_Collected data_
####

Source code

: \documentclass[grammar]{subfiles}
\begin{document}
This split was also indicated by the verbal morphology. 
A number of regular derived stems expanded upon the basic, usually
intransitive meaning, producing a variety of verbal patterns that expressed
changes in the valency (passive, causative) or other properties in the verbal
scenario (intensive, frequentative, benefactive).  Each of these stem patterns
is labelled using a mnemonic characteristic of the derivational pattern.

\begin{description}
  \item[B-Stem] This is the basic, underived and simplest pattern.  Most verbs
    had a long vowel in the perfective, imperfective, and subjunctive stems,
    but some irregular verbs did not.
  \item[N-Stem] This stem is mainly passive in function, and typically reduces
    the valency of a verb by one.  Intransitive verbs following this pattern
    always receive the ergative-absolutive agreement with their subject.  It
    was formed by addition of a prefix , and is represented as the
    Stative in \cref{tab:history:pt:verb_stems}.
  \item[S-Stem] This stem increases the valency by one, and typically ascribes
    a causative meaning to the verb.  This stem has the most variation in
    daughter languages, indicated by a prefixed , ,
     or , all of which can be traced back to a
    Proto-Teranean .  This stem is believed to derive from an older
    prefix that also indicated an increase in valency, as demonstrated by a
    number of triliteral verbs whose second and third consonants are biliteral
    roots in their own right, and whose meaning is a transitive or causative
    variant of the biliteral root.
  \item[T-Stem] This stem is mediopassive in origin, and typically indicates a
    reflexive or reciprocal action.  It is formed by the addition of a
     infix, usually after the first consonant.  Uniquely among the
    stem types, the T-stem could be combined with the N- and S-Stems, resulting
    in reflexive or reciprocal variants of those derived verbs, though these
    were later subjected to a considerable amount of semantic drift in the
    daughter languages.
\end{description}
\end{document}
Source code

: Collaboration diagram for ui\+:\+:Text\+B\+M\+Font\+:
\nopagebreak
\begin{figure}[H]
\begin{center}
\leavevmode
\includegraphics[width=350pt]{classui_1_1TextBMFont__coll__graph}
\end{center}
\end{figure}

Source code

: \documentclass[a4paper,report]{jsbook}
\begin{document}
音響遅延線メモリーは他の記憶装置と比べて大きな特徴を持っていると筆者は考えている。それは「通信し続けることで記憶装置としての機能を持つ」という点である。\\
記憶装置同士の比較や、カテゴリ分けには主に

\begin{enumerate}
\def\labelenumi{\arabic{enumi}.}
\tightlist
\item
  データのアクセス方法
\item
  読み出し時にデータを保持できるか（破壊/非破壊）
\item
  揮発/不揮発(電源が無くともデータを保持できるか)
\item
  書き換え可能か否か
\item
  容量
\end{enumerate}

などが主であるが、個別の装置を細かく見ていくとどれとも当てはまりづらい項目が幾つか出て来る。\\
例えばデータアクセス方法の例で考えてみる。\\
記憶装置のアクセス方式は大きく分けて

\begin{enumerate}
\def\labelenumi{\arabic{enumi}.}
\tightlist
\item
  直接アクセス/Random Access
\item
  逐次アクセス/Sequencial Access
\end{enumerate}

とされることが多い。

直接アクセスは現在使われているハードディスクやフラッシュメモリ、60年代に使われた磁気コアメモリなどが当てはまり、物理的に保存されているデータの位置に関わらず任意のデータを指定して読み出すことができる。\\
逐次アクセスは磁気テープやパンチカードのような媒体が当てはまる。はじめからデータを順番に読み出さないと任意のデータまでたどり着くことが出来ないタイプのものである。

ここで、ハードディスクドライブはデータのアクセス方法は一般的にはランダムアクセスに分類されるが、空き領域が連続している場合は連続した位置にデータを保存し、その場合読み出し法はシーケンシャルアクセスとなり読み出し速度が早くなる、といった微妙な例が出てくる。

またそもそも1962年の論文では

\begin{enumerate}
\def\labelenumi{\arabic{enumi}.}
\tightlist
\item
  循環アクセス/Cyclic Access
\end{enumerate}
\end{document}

####

_Exercise goal_
Please make an exact copy of each record.

_Answer area_
Source code

: \documentclass[grammar]{subfiles}
\begin{document}
This split was also indicated by the verbal morphology. 
A number of regular derived stems expanded upon the basic, usually
intransitive meaning, producing a variety of verbal patterns that expressed
changes in the valency (passive, causative) or other properties in the verbal
scenario (intensive, frequentative, benefactive).  Each of these stem patterns
is labelled using a mnemonic characteristic of the derivational pattern.

\begin{description}
  \item[B-Stem] This is the basic, underived and simplest pattern.  Most verbs
    had a long vowel in the perfective, imperfective, and subjunctive stems,
    but some irregular verbs did not.
  \item[N-Stem] This stem is mainly passive in function, and typically reduces
    the valency of a verb by one.  Intransitive verbs following this pattern
    always receive the ergative-absolutive agreement with their subject.  It
    was formed by addition of a prefix , and is represented as the
    Stative in \cref{tab:history:pt:verb_stems}.
  \item[S-Stem] This stem increases the valency by one, and typically ascribes
    a causative meaning to the verb.  This stem has the most variation in
    daughter languages, indicated by a prefixed , ,
     or , all of which can be traced back to a
    Proto-Teranean .  This stem is believed to derive from an older
    prefix that also indicated an increase in valency, as demonstrated by a
    number of triliteral verbs whose second and third consonants are biliteral
    roots in their own right, and whose meaning is a transitive or causative
    variant of the biliteral root.
  \item[T-Stem] This stem is mediopassive in origin, and typically indicates a
    reflexive or reciprocal action.  It is formed by the addition of a
     infix, usually after the first consonant.  Uniquely among the
    stem types, the T-stem could be combined with the N- and S-Stems, resulting
    in reflexive or reciprocal variants of those derived verbs, though these
    were later subjected to a considerable amount of semantic drift in the
    daughter languages.
\end{description}
\end{document}
Source code

: Collaboration diagram for ui\+:\+:Text\+B\+M\+Font\+:
\nopagebreak
\begin{figure}[H]
\begin{center}
\leavevmode
\includegraphics[width=350pt]{classui_1_1TextBMFont__coll__graph}
\end{center}
\end{figure}

Source code

: \documentclass[a4paper,report]{jsbook}
\begin{document}
音響遅延線メモリーは他の記憶装置と比べて大きな特徴を持っていると筆者は考えている。それは「通信し続けることで記憶装置としての機能を持つ」という点である。\\
記憶装置同士の比較や、カテゴリ分けには主に

\begin{enumerate}
\def\labelenumi{\arabic{enumi}.}
\tightlist
\item
  データのアクセス方法
\item
  読み出し時にデータを保持できるか（破壊/非破壊）
\item
  揮発/不揮発(電源が無くともデータを保持できるか)
\item
  書き換え可能か否か
\item
  容量
\end{enumerate}

などが主であるが、個別の装置を細かく見ていくとどれとも当てはまりづらい項目が幾つか出て来る。\\
例えばデータアクセス方法の例で考えてみる。\\
記憶装置のアクセス方式は大きく分けて

\begin{enumerate}
\def\labelenumi{\arabic{enumi}.}
\tightlist
\item
  直接アクセス/Random Access
\item
  逐次アクセス/Sequencial Access
\end{enumerate}

とされることが多い。

直接アクセスは現在使われているハードディスクやフラッシュメモリ、60年代に使われた磁気コアメモリなどが当てはまり、物理的に保存されているデータの位置に関わらず任意のデータを指定して読み出すことができる。\\
逐次アクセスは磁気テープやパンチカードのような媒体が当てはまる。はじめからデータを順番に読み出さないと任意のデータまでたどり着くことが出来ないタイプのものである。

ここで、ハードディスクドライブはデータのアクセス方法は一般的にはランダムアクセスに分類されるが、空き領域が連続している場合は連続した位置にデータを保存し、その場合読み出し法はシーケンシャルアクセスとなり読み出し速度が早くなる、といった微妙な例が出てくる。

またそもそも1962年の論文では

\begin{enumerate}
\def\labelenumi{\arabic{enumi}.}
\tightlist
\item
  循環アクセス/Cyclic Access
\end{enumerate}
\end{document}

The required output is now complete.